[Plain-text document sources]
= Beginning of Section =
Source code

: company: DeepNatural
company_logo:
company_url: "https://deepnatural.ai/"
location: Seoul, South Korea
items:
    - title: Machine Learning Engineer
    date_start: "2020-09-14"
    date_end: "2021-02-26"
= End of Section =
= Beginning of Section =
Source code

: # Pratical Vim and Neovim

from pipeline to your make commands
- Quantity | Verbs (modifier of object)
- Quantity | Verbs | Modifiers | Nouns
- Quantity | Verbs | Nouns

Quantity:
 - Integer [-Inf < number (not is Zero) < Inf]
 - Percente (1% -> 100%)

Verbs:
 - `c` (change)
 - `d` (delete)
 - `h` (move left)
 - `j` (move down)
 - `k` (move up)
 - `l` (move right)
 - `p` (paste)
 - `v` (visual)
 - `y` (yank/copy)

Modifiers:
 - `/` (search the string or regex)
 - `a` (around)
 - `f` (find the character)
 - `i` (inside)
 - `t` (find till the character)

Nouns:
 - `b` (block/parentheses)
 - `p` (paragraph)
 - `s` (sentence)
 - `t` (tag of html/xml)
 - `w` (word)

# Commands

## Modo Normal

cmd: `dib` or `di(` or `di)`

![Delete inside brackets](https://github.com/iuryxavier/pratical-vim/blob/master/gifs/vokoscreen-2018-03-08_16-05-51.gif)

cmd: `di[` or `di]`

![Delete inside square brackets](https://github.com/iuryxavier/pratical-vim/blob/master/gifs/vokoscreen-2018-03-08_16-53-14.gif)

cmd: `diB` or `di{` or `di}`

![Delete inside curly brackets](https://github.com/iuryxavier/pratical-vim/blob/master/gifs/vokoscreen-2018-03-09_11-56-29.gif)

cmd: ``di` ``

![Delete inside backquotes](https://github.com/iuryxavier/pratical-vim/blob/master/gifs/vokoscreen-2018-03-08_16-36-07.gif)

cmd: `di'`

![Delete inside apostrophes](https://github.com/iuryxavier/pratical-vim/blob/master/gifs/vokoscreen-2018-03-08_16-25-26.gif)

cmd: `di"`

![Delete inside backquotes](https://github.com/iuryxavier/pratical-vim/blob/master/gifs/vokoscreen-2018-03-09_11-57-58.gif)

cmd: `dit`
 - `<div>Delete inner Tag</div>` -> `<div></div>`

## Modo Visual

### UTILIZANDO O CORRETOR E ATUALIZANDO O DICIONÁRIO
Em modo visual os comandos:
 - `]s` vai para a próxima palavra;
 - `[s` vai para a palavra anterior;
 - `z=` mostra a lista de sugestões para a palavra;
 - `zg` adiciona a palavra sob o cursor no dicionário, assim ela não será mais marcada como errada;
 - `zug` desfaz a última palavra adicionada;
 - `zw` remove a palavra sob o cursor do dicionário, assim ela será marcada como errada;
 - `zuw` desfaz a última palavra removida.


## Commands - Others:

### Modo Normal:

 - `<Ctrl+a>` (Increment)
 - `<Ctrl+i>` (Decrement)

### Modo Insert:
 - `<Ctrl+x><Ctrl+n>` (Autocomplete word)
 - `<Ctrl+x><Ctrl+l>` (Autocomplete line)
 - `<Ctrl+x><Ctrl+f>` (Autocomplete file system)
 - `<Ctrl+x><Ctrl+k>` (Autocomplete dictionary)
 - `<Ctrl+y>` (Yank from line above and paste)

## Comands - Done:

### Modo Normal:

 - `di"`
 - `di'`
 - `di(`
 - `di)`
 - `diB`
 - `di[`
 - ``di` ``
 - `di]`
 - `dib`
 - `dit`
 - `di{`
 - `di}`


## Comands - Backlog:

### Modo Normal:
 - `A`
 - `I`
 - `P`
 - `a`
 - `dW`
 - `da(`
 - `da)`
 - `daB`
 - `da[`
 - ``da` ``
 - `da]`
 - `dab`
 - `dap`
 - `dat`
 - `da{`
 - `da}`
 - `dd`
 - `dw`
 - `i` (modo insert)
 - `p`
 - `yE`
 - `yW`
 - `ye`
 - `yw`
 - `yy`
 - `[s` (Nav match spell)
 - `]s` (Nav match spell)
= End of Section =
From the records above, return each line that has the string "será".

§ **Solution for this problem**:
 - `zg` adiciona a palavra sob o cursor no dicionário, assim ela não será mais marcada como errada;
 - `zw` remove a palavra sob o cursor do dicionário, assim ela será marcada como errada;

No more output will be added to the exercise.